In the village of Agulae, some 35 km from Mekele, we make a stop at a UNICEF-supported health centre where women bring their children for routine medical and nutritional check-ups. The facility provides severely malnourished children with therapeutic food in the form of a vitamin-enriched, peanut-based paste that they can have at home or, in cases of infection or other complications, in hospital.

The health centre works in tandem with community-based nutrition programmes – also supported by UNICEF – in which health extension workers and volunteers go from village to village to educate women about how best to keep their children healthy.

Through these programmes, mothers learn how to cook nutritious meals even when money and food are tight. They also learn the importance of exclusively breastfeeding their babies for the first six months of life.

Health posts

A mother named Kassech, 30, has come to the centre in Agulae with her three-month-old son, Kidest, for a routine check. She says the health centre and the nutrition programmes have helped keep her three children healthy.

“I know to only breastfeed for the first six months and that I need to boil water before giving it to my family,” she says. Judging by the sturdy looks of her baby, the knowledge is paying off.

Driving further into the countryside, we make several stops in mountainous, rural Tigray, taking roads that seem to be used more by camels and cattle than cars. Yet in the vicinity of practically every little village there is a health post, established over the past several years by the government with UNICEF’s help, to make sure that parents can quickly get health and nutritional support for their children in this food-insecure region.

The health posts also provide an integrated package of interventions comprising vitamin A supplements, insecticide-treated mosquito nets to prevent malaria, routine vaccinations, ready-to-use therapeutic food, growth monitoring for children and prenatal care for pregnant women.

© UNICEF Ethiopia/2011/Jensen
Kassech, 30, brings her three-month-old son to the UNICEF-supported health centre in Agulae village, in the drought-prone Tigray region of Ethiopia.

Community Care Coalitions

The communities themselves are taking additional steps to ensure that their safety nets are in place. Throughout Tigray, local groups known as Community Care Coalitions – or CCCs – are providing the poorest households with small amounts of cash or in-kind help.

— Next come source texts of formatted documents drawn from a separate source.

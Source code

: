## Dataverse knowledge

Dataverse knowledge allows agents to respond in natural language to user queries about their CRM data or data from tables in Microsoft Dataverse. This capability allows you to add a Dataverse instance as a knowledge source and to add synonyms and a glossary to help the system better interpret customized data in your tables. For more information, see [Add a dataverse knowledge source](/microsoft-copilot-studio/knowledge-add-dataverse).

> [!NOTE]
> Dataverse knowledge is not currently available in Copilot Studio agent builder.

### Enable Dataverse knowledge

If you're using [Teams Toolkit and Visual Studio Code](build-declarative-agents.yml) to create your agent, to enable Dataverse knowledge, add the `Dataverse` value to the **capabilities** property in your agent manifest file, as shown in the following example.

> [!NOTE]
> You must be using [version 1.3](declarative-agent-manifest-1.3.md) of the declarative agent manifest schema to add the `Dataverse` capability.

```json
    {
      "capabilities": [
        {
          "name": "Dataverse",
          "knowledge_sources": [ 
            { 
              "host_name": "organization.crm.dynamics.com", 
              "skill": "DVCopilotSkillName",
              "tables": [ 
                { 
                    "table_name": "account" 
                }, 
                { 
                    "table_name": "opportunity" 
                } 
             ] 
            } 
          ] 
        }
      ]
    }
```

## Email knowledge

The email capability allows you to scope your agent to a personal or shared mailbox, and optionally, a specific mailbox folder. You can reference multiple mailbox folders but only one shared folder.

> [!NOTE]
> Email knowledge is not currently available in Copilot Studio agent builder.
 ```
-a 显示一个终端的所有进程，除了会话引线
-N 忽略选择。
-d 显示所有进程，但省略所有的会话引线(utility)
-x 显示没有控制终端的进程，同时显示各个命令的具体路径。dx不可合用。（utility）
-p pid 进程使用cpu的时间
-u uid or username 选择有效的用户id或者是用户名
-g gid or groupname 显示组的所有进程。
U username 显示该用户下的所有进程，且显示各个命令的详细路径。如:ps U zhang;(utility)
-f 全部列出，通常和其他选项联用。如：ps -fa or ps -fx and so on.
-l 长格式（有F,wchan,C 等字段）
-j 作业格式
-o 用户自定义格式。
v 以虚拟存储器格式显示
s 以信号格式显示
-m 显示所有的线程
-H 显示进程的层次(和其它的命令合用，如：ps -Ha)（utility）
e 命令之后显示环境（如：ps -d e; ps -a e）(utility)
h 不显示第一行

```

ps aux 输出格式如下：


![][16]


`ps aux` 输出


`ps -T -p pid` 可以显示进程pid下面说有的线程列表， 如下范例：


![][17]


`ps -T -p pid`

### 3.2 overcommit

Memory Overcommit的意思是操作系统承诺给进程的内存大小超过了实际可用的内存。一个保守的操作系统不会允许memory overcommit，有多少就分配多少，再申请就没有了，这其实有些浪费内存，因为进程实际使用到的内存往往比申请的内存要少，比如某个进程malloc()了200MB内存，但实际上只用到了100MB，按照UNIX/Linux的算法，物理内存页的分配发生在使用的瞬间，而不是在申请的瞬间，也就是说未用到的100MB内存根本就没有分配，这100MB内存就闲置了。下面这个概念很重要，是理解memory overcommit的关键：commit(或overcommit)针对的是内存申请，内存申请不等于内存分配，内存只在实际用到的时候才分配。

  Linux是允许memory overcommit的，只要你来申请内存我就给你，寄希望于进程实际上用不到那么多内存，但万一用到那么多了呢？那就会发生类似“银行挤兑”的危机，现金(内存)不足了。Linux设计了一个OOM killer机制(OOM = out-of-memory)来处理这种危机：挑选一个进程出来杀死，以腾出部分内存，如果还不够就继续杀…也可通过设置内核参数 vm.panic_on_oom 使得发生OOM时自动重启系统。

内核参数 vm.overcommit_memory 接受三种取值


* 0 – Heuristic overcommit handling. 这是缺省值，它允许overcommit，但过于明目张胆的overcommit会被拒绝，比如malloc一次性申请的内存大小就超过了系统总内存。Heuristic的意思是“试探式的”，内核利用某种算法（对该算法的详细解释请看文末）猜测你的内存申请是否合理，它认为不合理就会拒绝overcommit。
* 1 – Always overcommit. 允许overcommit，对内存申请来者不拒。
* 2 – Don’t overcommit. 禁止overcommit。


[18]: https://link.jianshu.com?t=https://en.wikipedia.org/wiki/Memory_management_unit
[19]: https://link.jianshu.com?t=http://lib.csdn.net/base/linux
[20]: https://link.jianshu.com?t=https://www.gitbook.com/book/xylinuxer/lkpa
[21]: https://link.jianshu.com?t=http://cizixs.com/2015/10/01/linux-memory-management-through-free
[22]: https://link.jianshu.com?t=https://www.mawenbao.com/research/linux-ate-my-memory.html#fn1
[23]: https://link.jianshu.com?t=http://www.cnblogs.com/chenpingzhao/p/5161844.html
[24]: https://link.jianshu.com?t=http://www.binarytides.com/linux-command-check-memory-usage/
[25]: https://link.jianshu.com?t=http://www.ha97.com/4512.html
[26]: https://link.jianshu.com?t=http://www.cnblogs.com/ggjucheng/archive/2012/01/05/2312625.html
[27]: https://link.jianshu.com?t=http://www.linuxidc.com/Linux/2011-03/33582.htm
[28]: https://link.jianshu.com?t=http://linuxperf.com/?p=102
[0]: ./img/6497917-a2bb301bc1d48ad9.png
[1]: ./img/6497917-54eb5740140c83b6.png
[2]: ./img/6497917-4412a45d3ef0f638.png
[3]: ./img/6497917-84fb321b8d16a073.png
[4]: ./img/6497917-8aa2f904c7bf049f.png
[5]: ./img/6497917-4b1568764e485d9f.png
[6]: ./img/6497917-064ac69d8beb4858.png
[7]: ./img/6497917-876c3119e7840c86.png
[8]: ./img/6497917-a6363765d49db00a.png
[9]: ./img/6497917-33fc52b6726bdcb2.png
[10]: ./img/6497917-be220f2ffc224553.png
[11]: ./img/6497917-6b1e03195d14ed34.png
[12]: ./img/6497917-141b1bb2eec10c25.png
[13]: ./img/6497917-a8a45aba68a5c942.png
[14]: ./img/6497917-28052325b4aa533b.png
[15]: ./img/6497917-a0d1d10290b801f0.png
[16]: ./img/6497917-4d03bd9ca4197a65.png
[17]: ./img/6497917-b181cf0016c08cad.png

This assistance can take the form of grain, school uniforms, home visits to care for the sick, elderly and orphans, or help with ploughing, weeding and harvesting fields.

The CCCs are now being formalized. In August, the government, UNICEF and other partners launched a pilot social-protection initiative through which funds provided by the Bureau of Labour and Social Affairs are given to beneficiaries identified by the coalitions.

A lifeline and hope

Overall, these efforts are paying off. A woman named Mehret, whose husband is disabled and unable to work, credits the local CCC and a nearby health post with saving the life of the youngest of her two children.

A few weeks ago, when her three-year-old daughter suddenly got a high fever and showed signs of distress, Mehret recalls, she was able to quickly reach the health post 6 km away and get immediate care. In addition, her family receives a small sack of grain and 240 birr (about US$15) each month from the coalition to help keep them fed and healthy.

Mehret says that life is still hard. But at least she has a lifeline and hope that with continued support, the future might be brighter for her children.